The Sambo Art Award is
an award established with the sponsorship of the Sambo Cultural Foundation and
Sambo Motors Co., Ltd. It aims to discover leading artists in the field of fine
art and to support the creative practices of selected artists through financial
awards. As a representative initiative that realizes the value of cultural
patronage through close partnerships between regionally representative
corporations and cultural institutions, the award is built on a ten-year
commitment, serving as a meaningful example of a sustainable culture of
philanthropy.
This exhibition presents an exceptional opportunity to view works by Hong
Yuyoung and Hosu Lee, the recipients of the 2nd Sambo Art Award (2024).

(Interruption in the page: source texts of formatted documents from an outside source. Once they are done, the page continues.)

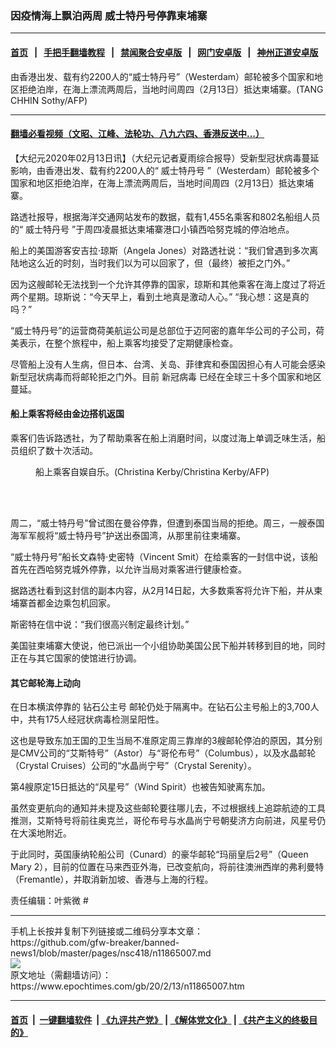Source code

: ### 因疫情海上飘泊两周 威士特丹号停靠柬埔寨
------------------------

#### [首页](https://github.com/gfw-breaker/banned-news1/blob/master/README.md) &nbsp;&nbsp;|&nbsp;&nbsp; [手把手翻墙教程](https://github.com/gfw-breaker/guides/wiki) &nbsp;&nbsp;|&nbsp;&nbsp; [禁闻聚合安卓版](https://github.com/gfw-breaker/bn-android) &nbsp;&nbsp;|&nbsp;&nbsp; [网门安卓版](https://github.com/oGate2/oGate) &nbsp;&nbsp;|&nbsp;&nbsp; [神州正道安卓版](https://github.com/SzzdOgate/update) 



<div><img alt="" class="aligncenter wp-post-image" src="https://i.epochtimes.com/assets/uploads/2020/02/000_1OY4M6-600x400.jpg"/>
<div class="red16 caption">
 由香港出发、载有约2200人的“威士特丹号”（Westerdam）邮轮被多个国家和地区拒绝泊岸，在海上漂流两周后，当地时间周四（2月13日）抵达柬埔寨。(TANG CHHIN Sothy/AFP)
</div>
</div><hr/>

#### [翻墙必看视频（文昭、江峰、法轮功、八九六四、香港反送中...）](http://167.172.214.107/home.html)

<div><p>
 【大纪元2020年02月13日讯】（大纪元记者夏雨综合报导）受新型冠状病毒蔓延影响，由香港出发、载有约2200人的“
 <ok href="https://www.epochtimes.com/gb/tag/%E5%A8%81%E5%A3%AB%E7%89%B9%E4%B8%B9%E5%8F%B7.html">
  威士特丹号
 </ok>
 ”（Westerdam）邮轮被多个国家和地区拒绝泊岸，在海上漂流两周后，当地时间周四（2月13日）抵达柬埔寨。
</p>
<p>
 路透社报导，根据海洋交通网站发布的数据，载有1,455名乘客和802名船组人员的“
 <ok href="https://www.epochtimes.com/gb/tag/%E5%A8%81%E5%A3%AB%E7%89%B9%E4%B8%B9%E5%8F%B7.html">
  威士特丹号
 </ok>
 ”于周四凌晨抵达柬埔寨港口小镇西哈努克城的停泊地点。
</p>
<p>
 船上的美国游客安吉拉·琼斯（Angela Jones）对路透社说：“我们曾遇到多次离陆地这么近的时刻，当时我们以为可以回家了，但（最终）被拒之门外。”
</p>
<p>
 因为这艘邮轮无法找到一个允许其停靠的国家，琼斯和其他乘客在海上度过了将近两个星期。琼斯说：“今天早上，看到土地真是激动人心。” “我心想：这是真的吗？”
</p>
<p>
 “威士特丹号”的运营商荷美航运公司是总部位于迈阿密的嘉年华公司的子公司，荷美表示，在整个旅程中，船上乘客均接受了定期健康检查。
</p>
<p>
 尽管船上没有人生病，但日本、台湾、关岛、菲律宾和泰国因担心有人可能会感染新型冠状病毒而将邮轮拒之门外。目前
 <ok href="https://www.epochtimes.com/gb/tag/%E6%96%B0%E5%86%A0%E7%97%85%E6%AF%92.html">
  新冠病毒
 </ok>
 已经在全球三十多个国家和地区蔓延。
</p>
<h4>
 船上乘客将经由金边搭机返国
</h4>
<p>
 乘客们告诉路透社，为了帮助乘客在船上消磨时间，以度过海上单调乏味生活，船员组织了数十次活动。
</p>
<figure class="wp-caption aligncenter" id="attachment_11865023" style="width: 600px">
 <ok href="http://i.epochtimes.com/assets/uploads/2020/02/000_1OX64F.jpg">
  <img alt="" class="size-large wp-image-11865023" src="http://i.epochtimes.com/assets/uploads/2020/02/000_1OX64F-600x400.jpg"/>
 </ok>
 <br/><figcaption class="wp-caption-text">
  船上乘客自娱自乐。(Christina Kerby/Christina Kerby/AFP)
 </figcaption><br/>
</figure><br/>
<p>
 周二，“威士特丹号”曾试图在曼谷停靠，但遭到泰国当局的拒绝。周三，一艘泰国海军军舰将“威士特丹号”护送出泰国湾，从那里前往柬埔寨。
</p>
<p>
 “威士特丹号”船长文森特·史密特（Vincent Smit）在给乘客的一封信中说，该船首先在西哈努克城外停靠，以允许当局对乘客进行健康检查。
</p>
<p>
 据路透社看到这封信的副本内容，从2月14日起，大多数乘客将允许下船，并从柬埔寨首都金边乘包机回家。
</p>
<p>
 斯密特在信中说：“我们很高兴制定最终计划。”
</p>
<p>
 美国驻柬埔寨大使说，他已派出一个小组协助美国公民下船并转移到目的地，同时正在与其它国家的使馆进行协调。
</p>
<h4>
 其它邮轮海上动向
</h4>
<p>
 在日本横滨停靠的
 <ok href="https://www.epochtimes.com/gb/tag/%E9%92%BB%E7%9F%B3%E5%85%AC%E4%B8%BB%E5%8F%B7.html">
  钻石公主号
 </ok>
 邮轮仍处于隔离中。在钻石公主号船上的3,700人中，共有175人经冠状病毒检测呈阳性。
</p>
<p>
 这也是导致东加王国的卫生当局不准原定周三靠岸的3艘邮轮停泊的原因，其分别是CMV公司的“艾斯特号”（Astor）与“哥伦布号”（Columbus），以及水晶邮轮（Crystal Cruises）公司的“水晶尚宁号”（Crystal Serenity）。
</p>
<p>
 第4艘原定15日抵达的“风星号”（Wind Spirit）也被告知驶离东加。
</p>
<p>
 虽然变更航向的通知并未提及这些邮轮要往哪儿去，不过根据线上追踪航迹的工具推测，艾斯特号将前往奥克兰，哥伦布号与水晶尚宁号朝斐济方向前进，风星号仍在大溪地附近。
</p>
<p>
 于此同时，英国康纳轮船公司（Cunard）的豪华邮轮“玛丽皇后2号”（Queen Mary 2），目前的位置在马来西亚外海，已改变航向，将前往澳洲西岸的弗利曼特（Fremantle），并取消新加坡、香港与上海的行程。
</p>
<p>
 责任编辑：叶紫微 #
</p>
</div>
<hr/>
手机上长按并复制下列链接或二维码分享本文章：<br/>
https://github.com/gfw-breaker/banned-news1/blob/master/pages/nsc418/n11865007.md <br/>
<a href='https://github.com/gfw-breaker/banned-news1/blob/master/pages/nsc418/n11865007.md'><img src='https://github.com/gfw-breaker/banned-news1/blob/master/pages/nsc418/n11865007.md.png'/></a> <br/>
原文地址（需翻墙访问）：https://www.epochtimes.com/gb/20/2/13/n11865007.htm


------------------------
#### [首页](https://github.com/gfw-breaker/banned-news1/blob/master/README.md) &nbsp;|&nbsp; [一键翻墙软件](https://github.com/gfw-breaker/nogfw/blob/master/README.md) &nbsp;| [《九评共产党》](https://github.com/gfw-breaker/9ping.md/blob/master/README.md#九评之一评共产党是什么) | [《解体党文化》](https://github.com/gfw-breaker/jtdwh.md/blob/master/README.md) | [《共产主义的终极目的》](https://github.com/gfw-breaker/gczydzjmd.md/blob/master/README.md)


<img src='http://gfw-breaker.win/banned-news/pages/nsc418/n11865007.md' width='0px' height='0px'/>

■ Exhibition Rooms 6–7: Hosu Lee
· Exhibition Theme: Space-Time Travel II
· Artist’s Note:
Time is no longer a linear flow or an object of measurement. By diverting the
motion of the pendulum—originally devised to measure time—from its intended
purpose, Lee seeks to contemplate the origin of time, or a state “before time,”

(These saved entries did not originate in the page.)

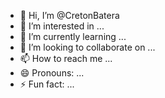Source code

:- 👋 Hi, I’m @CretonBatera
- 👀 I’m interested in ...
- 🌱 I’m currently learning ...
- 💞️ I’m looking to collaborate on ...
- 📫 How to reach me ...
- 😄 Pronouns: ...
- ⚡ Fun fact: ...

<!---
CretonBatera/CretonBatera is a ✨ special ✨ repository because its `README.md` (this file) appears on your GitHub profile.
You can click the Preview link to take a look at your changes.
--->
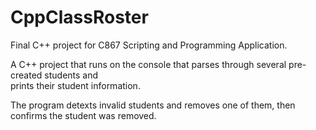 # CppClassRoster
Final C++ project for C867 Scripting and Programming Application. 

A C++ project that runs on the console that parses through several pre-created students and  
prints their student information.

The program detexts invalid students and removes one of them, then confirms the student was removed.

within the nonlinear rhythms produced by repetition and vibration. This
approach constitutes both a philosophical inquiry into sensory forms prior to
experience and an experiment aimed at approaching a pre-conscious temporality
beyond the grasp of awareness.
This exhibition reveals a complex
temporality formed as machines, senses, bodies, and sites traverse and
transgress one another’s boundaries. Lee’s practice, which has explored the
possibilities of sensations that may precede or exist outside human cognitive
frameworks of time, space, and the body, ultimately becomes a thought
experiment that tests “immeasurable time” through a sculptural language. This
exhibition represents the present tense of that thought experiment.

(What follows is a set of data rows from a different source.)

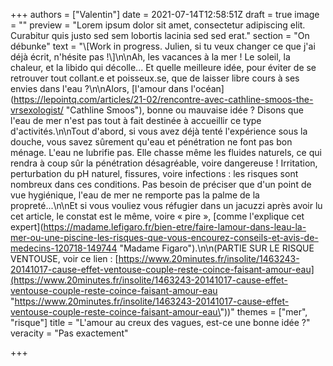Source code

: +++
authors = ["Valentin"]
date = 2021-07-14T12:58:51Z
draft = true
image = ""
preview = "Lorem ipsum dolor sit amet, consectetur adipiscing elit. Curabitur quis justo sed sem lobortis lacinia sed sed erat."
section = "On débunke"
text = "\\[Work in progress. Julien, si tu veux changer ce que j'ai déjà écrit, n'hésite pas !\\]\n\nAh, les vacances à la mer ! Le soleil, la chaleur, et la libido qui décolle... Et quelle meilleure idée, pour éviter de se retrouver tout collant.e et poisseux.se, que de laisser libre cours à ses envies dans l'eau ?\n\nAlors, [l'amour dans l'océan](https://lepointq.com/articles/21-02/rencontre-avec-cathline-smoos-the-vrsexologist/ \"Cathline Smoos\"), bonne ou mauvaise idée ? Disons que l'eau de mer n'est pas tout à fait destinée à accueillir ce type d'activités.\n\nTout d'abord, si vous avez déjà tenté l'expérience sous la douche, vous savez sûrement qu'eau et pénétration ne font pas bon ménage. L'eau ne lubrifie pas. Elle chasse même les fluides naturels, ce qui rendra à coup sûr la pénétration désagréable, voire dangereuse ! Irritation, perturbation du pH naturel, fissures, voire infections : les risques sont nombreux dans ces conditions. Pas besoin de préciser que d'un point de vue hygiénique, l'eau de mer ne remporte pas la palme de la propreté...\n\nEt si vous vouliez vous réfugier dans un jacuzzi après avoir lu cet article, le constat est le même, voire « pire », [comme l'explique cet expert](https://madame.lefigaro.fr/bien-etre/faire-lamour-dans-leau-la-mer-ou-une-piscine-les-risques-que-vous-encourez-conseils-et-avis-de-medecins-120718-149744 \"Madame Figaro\").\n\n(PARTIE SUR LE RISQUE VENTOUSE, voir ce lien : [https://www.20minutes.fr/insolite/1463243-20141017-cause-effet-ventouse-couple-reste-coince-faisant-amour-eau](https://www.20minutes.fr/insolite/1463243-20141017-cause-effet-ventouse-couple-reste-coince-faisant-amour-eau \"https://www.20minutes.fr/insolite/1463243-20141017-cause-effet-ventouse-couple-reste-coince-faisant-amour-eau\"))"
themes = ["mer", "risque"]
title = "L'amour au creux des vagues, est-ce une bonne idée ?"
veracity = "Pas exactement"

+++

■ Exhibition Rooms 8–9: Hong
Yuyoung
· Exhibition Theme: Silence Between
Structures
· Exhibition Overview: In The Edges of Fiction (2017), Jacques Rancière
discusses William Faulkner’s The Sound and the Fury (1929),
noting how the four distinct narrative voices and their intricately fractured
temporalities do more than merely present different points of view. They reveal
another configuration of the politics of what can be said and what can be made
meaningful—that is, of how speech becomes intelligible. Among the four voices,
Benjy, an intellectually disabled character who “speaks” without speech, is
depicted as one who cannot properly speak in social terms—an existence rendered
as noise. His fragmented noises disrupt the novel’s established narrative
order, generating a new partition and order of the sensible.
《Silence Between Structures》(2025) brings into the sensory realm those entities that are
overlooked as invisible, inaudible, and fragmented noises existing between the
structures, systems, and orders that operate within everyday urban
environments. The exhibition demonstrates how gaps between structures and
pauses between moments can function as sites of resistance and as fields for
potential change—not merely in relation to architecture, but by revealing
orders, relationships, and spaces of resistance that exist invisibly within
constructed systems, hidden, erased, and concealed within silence.
Silence between structures is not
simply empty space, void, or stillness; rather, it operates as a heterogeneous
apparatus that subtly unsettles the relationships of rigid and dominant orders.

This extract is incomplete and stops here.